Machine Learning-Based Automated Method for Effective De-noising of Magnetocardiography Signals Using Independent Component Analysis

Abstract

This study aims to develop an automated method for de-noising cardiac signals using independent component analysis (ICA) on a 37-channel magnetocardiography (MCG) system. The traditional approach of applying ICA involves manual visual inspection to determine the retention or removal of independent component (IC) related to signal or noise, which is time-consuming and lacks assurance in preserving essential attributes of signal components during the de-noising process. To address these challenges, we propose a novel approach. A feature set comprising spectral, statistical, and nonlinear time series properties is computed from the ICs of thirty subjects. These features are then evaluated by a few machine learning (ML) models to optimally select ICs for de-noising cardiac time series. It is found that ICs evaluated by a gradient boosting decision tree (GBDT) classifier could accomplish the task of efficiently selecting components to de-noise MCG with an accuracy of 93%. The performance of the proposed method is qualitatively and quantitatively compared against conventional methods for noise elimination and preserving signal features. The proposed method has extensive application in de-noising multichannel MCG signals where the characteristics of the noise are not clearly known and for routine diagnostic assessments of subjects with cardiac anomalies in hospital settings.

Appendix A

Signal-to-error ratio and SNR were used to assess the performance of the proposed method in de-noising MCG signals.

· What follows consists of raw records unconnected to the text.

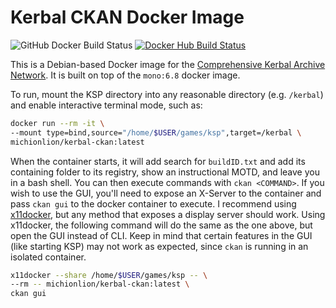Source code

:# Kerbal CKAN Docker Image

![GitHub Docker Build Status](https://github.com/Michionlion/kerbal-ckan-docker/workflows/Docker/badge.svg)
[![Docker Hub Build Status](https://img.shields.io/docker/cloud/build/michionlion/kerbal-ckan?label=Docker%20Hub&style=flat)](https://hub.docker.com/r/michionlion/kerbal-ckan)

This is a Debian-based Docker image for the
[Comprehensive Kerbal Archive Network](https://github.com/KSP-CKAN/CKAN). It is
built on top of the `mono:6.8` docker image.

To run, mount the KSP directory into any reasonable directory (e.g. `/kerbal`)
and enable interactive terminal mode, such as:

```bash
docker run --rm -it \
--mount type=bind,source="/home/$USER/games/ksp",target=/kerbal \
michionlion/kerbal-ckan:latest
```

When the container starts, it will add search for `buildID.txt` and add its
containing folder to its registry, show an instructional MOTD, and leave you in
a bash shell. You can then execute commands with `ckan <COMMAND>`. If you wish
to use the GUI, you'll need to expose an X-Server to the container and pass
`ckan gui` to the docker container to execute. I recommend using
[x11docker](https://github.com/mviereck/x11docker), but any method that exposes
a display server should work. Using x11docker, the following command will do
the same as the one above, but open the GUI instead of CLI. Keep in mind that
certain features in the GUI (like starting KSP) may not work as expected, since
`ckan` is running in an isolated container.

```bash
x11docker --share /home/$USER/games/ksp -- \
--rm -- michionlion/kerbal-ckan:latest \
ckan gui
```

1.1 Signal-to-Error Ratio (SER)

$$ {\text{SER }} = \frac{{\mathop \sum \nolimits_{t = 0}^{N - 1} x^{2} \left( t \right)}}{{\mathop \sum \nolimits_{t = 0}^{N - 1} \left[ {x\left( t \right) - x{\text{de-noised}}\left( t \right)} \right]^{2} }} $$

(10)

where x(t) is the raw measured signals, xde-noised(t) is the de-noised MCG signals after the ICA algorithm, and N is the total number of samples in the signal. The SER is expressed in units of dB [5, 35].

1.2 Signal-to-Noise Ratio (SNR)

$$ {\text{SNR}} = \frac{{\mathop \sum \nolimits_{t = 0}^{N - 1} x^{2} \left( t \right)}}{{\mathop \sum \nolimits_{t = 0}^{N - 1} n^{2} \left( t \right)}} $$

(11)

Signal-to-noise ratio is calculated by considering the amplitudes of the R wave as x(t) and the peak-to-peak noise amplitude present in the time segment before the onset of the P wave as n(t), and it is expressed in dB [5].